Strategy: Caching 404s Saved the Onion 66% on Server Time

In the article The Onion Uses Django, And Why It Matters To Us, a lot of interesting points are made about their ambitious infrastructure move from Drupal/PHP to Django/Python: the move wasn't that hard, it just took time and work because of their previous experience moving the A.V. Club website; churn in core framework APIs make it more attractive to move than stay; supporting the structure of older versions of the site is an unsolved problem; the built-in Django admin saved a lot of work; group development is easier with "fewer specialized or hacked together pieces"; they use IRC for distributed development; sphinx for full-text search; nginx is the media server and reverse proxy; haproxy made the launch process a 5 second procedure; capistrano for deployment; clean component separation makes moving easier; Git for version control; ORM with complicated querysets is a performance problem; memcached for caching rendered pages; the CDN checks for updates every 10 minutes; videos, articles, images, 404 pages are all served by a CDN.

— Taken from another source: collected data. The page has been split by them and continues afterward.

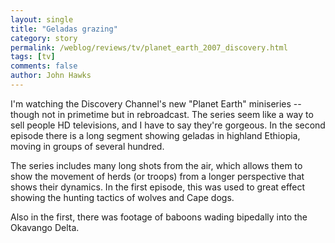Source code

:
 ```yaml
---
layout: single 
title: "Geladas grazing" 
category: story
permalink: /weblog/reviews/tv/planet_earth_2007_discovery.html
tags: [tv] 
comments: false 
author: John Hawks 
---
```



<p>
I'm watching the Discovery Channel's new "Planet Earth" miniseries -- though not in primetime but in rebroadcast. The series seem like a way to sell people HD televisions, and I have to say they're gorgeous. In the second episode there is a long segment showing geladas in highland Ethiopia, moving in groups of several hundred. 
</p>

<p>
The series includes many long shots from the air, which allows them to show the movement of herds (or troops) from a longer perspective that shows their dynamics. In the first episode, this was used to great effect showing the hunting tactics of wolves and Cape dogs. 
</p>

<p>
Also in the first, there was footage of baboons wading bipedally into the Okavango Delta. 
</p>

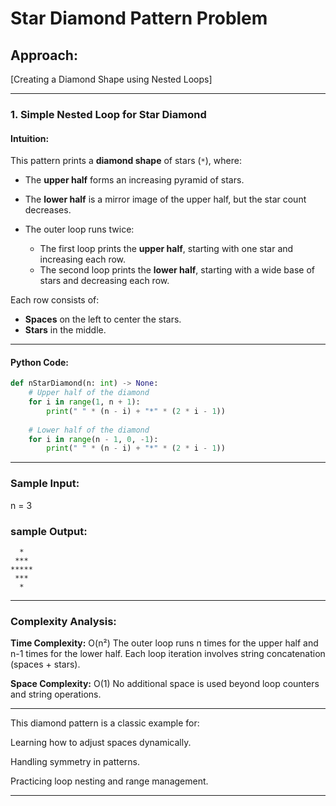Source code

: # Star Diamond Pattern Problem

## Approach:
[Creating a Diamond Shape using Nested Loops]

---

### 1. Simple Nested Loop for Star Diamond

#### Intuition:
This pattern prints a **diamond shape** of stars (`*`), where:
- The **upper half** forms an increasing pyramid of stars.
- The **lower half** is a mirror image of the upper half, but the star count decreases.

- The outer loop runs twice:
  - The first loop prints the **upper half**, starting with one star and increasing each row.
  - The second loop prints the **lower half**, starting with a wide base of stars and decreasing each row.

Each row consists of:
- **Spaces** on the left to center the stars.
- **Stars** in the middle.

---

#### Python Code:
```python
def nStarDiamond(n: int) -> None:
    # Upper half of the diamond
    for i in range(1, n + 1):
        print(" " * (n - i) + "*" * (2 * i - 1))
    
    # Lower half of the diamond
    for i in range(n - 1, 0, -1):
        print(" " * (n - i) + "*" * (2 * i - 1))

```
---

### Sample Input:
n = 3

### sample Output:
```
  *  
 *** 
*****
 *** 
  *  

```

---

### Complexity Analysis:
**Time Complexity:** O(n²)
The outer loop runs n times for the upper half and n-1 times for the lower half.
Each loop iteration involves string concatenation (spaces + stars).

**Space Complexity:** O(1)
No additional space is used beyond loop counters and string operations.

---
This diamond pattern is a classic example for:

Learning how to adjust spaces dynamically.

Handling symmetry in patterns.

Practicing loop nesting and range management.

---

But the most surprising point had to be:
And the biggest performance boost of all: caching 404s and sending Cache-Control headers to the CDN on 404. Upwards of 66% of our server time is spent on serving 404s from spiders crawling invalid urls and from urls that exist out in the wild from 6-10 years ago. [Edit: We dropped our outgoing bandwidth by about 66% and our load average on our web server cluster by about 50% after implementing that change].

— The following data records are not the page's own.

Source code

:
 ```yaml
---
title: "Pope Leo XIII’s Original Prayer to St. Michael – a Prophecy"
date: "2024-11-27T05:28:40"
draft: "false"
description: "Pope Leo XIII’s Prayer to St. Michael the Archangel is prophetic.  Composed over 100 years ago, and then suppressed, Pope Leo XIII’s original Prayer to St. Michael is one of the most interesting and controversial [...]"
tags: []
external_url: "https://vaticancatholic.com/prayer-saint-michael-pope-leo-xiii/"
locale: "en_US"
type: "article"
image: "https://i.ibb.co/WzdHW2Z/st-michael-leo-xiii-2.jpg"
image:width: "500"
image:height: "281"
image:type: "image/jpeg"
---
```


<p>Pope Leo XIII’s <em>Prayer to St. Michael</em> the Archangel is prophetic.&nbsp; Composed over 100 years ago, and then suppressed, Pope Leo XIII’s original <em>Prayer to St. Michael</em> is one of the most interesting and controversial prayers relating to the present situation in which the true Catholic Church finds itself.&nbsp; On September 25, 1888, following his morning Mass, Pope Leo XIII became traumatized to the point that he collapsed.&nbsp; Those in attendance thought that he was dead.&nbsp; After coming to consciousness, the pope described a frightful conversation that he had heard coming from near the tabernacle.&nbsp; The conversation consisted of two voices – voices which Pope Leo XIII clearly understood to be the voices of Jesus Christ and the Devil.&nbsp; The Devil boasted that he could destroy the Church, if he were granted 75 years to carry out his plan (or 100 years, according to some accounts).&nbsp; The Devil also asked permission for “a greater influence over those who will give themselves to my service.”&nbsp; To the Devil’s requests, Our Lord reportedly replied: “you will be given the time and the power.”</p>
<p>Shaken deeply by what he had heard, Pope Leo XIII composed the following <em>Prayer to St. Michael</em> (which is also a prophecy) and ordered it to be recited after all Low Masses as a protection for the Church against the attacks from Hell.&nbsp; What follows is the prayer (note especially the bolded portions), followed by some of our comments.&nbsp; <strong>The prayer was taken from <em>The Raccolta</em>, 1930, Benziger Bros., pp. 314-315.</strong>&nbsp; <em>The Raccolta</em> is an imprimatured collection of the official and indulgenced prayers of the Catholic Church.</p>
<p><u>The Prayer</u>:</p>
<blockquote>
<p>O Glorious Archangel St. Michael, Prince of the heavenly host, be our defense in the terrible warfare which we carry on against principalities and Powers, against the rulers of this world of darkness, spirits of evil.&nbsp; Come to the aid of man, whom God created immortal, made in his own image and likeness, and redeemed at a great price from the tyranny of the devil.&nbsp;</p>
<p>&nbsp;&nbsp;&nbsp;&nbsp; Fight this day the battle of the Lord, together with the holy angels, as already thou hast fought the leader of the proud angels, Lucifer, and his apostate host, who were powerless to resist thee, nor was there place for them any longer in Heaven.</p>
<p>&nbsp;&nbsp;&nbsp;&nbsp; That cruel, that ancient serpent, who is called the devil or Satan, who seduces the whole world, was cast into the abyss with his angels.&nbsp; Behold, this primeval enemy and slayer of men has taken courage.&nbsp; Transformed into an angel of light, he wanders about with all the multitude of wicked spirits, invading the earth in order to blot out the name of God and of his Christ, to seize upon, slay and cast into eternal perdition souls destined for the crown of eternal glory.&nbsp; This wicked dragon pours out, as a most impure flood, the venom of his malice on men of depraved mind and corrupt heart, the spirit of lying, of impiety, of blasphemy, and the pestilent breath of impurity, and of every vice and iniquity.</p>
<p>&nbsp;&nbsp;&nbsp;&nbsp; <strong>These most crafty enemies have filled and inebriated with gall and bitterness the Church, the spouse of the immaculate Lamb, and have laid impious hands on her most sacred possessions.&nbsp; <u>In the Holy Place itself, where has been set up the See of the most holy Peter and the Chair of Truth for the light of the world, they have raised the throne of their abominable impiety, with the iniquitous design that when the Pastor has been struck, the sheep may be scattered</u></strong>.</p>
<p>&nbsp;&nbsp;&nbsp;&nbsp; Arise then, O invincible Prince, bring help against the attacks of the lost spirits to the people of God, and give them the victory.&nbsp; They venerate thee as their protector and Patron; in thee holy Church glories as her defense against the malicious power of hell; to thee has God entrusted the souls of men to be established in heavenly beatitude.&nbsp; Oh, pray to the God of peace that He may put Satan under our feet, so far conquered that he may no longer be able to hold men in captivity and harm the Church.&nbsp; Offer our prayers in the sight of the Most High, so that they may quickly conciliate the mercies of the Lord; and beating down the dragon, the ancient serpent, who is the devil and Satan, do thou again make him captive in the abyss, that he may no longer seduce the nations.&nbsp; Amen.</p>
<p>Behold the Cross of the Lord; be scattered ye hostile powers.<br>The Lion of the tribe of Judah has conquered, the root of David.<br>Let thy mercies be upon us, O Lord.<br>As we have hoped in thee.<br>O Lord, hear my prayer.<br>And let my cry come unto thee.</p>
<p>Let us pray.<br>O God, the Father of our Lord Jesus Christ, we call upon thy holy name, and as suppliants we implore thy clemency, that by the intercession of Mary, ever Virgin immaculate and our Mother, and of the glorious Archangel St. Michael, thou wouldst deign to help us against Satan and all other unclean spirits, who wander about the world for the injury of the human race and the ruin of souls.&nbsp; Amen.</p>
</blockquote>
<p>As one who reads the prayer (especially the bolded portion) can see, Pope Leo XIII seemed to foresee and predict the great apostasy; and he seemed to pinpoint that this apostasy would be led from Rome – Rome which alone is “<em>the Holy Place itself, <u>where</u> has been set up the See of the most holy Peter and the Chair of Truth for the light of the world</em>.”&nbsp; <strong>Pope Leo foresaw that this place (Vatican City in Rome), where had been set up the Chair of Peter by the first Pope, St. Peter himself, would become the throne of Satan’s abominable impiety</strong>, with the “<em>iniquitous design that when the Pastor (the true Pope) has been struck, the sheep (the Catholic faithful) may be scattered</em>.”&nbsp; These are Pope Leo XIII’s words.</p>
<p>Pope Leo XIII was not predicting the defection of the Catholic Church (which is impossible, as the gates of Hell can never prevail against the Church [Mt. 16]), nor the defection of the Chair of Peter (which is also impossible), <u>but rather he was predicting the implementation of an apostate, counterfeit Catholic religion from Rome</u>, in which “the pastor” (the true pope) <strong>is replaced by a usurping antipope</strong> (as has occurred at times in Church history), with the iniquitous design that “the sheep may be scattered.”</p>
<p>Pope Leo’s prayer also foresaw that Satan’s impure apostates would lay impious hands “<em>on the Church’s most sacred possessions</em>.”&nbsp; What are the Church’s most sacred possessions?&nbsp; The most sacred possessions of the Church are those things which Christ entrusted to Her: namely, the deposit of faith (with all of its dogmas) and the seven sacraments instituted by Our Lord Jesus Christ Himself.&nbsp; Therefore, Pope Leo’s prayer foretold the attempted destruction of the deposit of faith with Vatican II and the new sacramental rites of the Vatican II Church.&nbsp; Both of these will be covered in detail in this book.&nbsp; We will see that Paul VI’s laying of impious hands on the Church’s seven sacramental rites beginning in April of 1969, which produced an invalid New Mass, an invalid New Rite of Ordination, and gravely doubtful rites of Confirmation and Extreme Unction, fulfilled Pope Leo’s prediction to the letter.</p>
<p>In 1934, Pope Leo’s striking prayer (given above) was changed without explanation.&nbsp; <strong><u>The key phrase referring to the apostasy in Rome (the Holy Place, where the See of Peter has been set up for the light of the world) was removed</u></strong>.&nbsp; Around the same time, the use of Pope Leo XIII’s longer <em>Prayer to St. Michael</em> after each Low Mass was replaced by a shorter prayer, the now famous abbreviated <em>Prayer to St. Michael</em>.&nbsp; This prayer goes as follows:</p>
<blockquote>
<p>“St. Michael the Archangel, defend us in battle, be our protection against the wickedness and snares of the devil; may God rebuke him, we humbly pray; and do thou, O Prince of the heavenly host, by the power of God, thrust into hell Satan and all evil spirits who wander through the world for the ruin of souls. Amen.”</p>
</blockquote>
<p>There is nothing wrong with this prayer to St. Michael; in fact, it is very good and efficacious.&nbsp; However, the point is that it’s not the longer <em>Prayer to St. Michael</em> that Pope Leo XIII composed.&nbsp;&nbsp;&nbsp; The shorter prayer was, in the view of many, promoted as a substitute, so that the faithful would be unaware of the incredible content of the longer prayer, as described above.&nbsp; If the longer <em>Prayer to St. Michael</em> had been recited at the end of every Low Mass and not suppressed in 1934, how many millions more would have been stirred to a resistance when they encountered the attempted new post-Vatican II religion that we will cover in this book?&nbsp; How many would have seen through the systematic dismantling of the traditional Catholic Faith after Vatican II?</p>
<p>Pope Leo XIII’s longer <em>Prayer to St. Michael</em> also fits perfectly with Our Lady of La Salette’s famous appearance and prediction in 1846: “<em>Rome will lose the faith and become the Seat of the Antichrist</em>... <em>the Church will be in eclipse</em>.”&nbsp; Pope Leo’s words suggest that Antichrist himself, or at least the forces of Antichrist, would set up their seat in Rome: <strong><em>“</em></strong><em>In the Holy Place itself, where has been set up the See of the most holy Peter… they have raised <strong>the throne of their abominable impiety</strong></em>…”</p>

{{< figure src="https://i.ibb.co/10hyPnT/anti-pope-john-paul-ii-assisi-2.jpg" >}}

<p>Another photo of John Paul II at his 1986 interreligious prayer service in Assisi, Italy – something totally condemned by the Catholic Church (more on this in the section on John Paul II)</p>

A minority of our links are from old content that I no longer know the urls for. We redirect everything from 5 years ago and up. Stuff originally published 6-10 years ago could potentially be redirected, but none of it came from a database and was all static HTML in its initial incarnation and redirects weren't maintained before I started working for The Onion.

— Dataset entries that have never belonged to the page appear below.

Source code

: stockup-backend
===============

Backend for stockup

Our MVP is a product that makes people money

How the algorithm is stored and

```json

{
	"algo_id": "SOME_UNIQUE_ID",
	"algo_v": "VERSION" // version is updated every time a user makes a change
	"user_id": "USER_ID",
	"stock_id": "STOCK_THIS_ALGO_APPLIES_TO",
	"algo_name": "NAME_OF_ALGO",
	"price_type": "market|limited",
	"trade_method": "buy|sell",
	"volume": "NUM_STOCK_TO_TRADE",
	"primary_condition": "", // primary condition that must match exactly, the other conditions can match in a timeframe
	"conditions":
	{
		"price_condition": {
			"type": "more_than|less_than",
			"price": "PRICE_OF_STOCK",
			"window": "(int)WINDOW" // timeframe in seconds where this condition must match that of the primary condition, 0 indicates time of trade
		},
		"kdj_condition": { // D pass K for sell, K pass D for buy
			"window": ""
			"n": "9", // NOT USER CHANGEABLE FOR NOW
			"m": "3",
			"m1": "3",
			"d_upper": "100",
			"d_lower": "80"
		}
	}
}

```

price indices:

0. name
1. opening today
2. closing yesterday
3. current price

Spiders make up the vast majority of my 404s. They request URIs that simply are not present in our markup. I can't fix a broken spider and tell it not to request these links that do not even exist, but I still have to serve their 404s.
Our 404 pages were not cached by the CDN. Allowing them to be cached reduced the origin penetration rate substantially enough to amount to a 66% reduction in outgoing bandwidth over uncached 404s.
Edit: This is not to say that our 404s were not cached at our origin. Our precomputed 404 was cached and served out without a database hit on every connection, however this still invokes the regular expression engine for url pattern matching and taxes the machine's network IO resources.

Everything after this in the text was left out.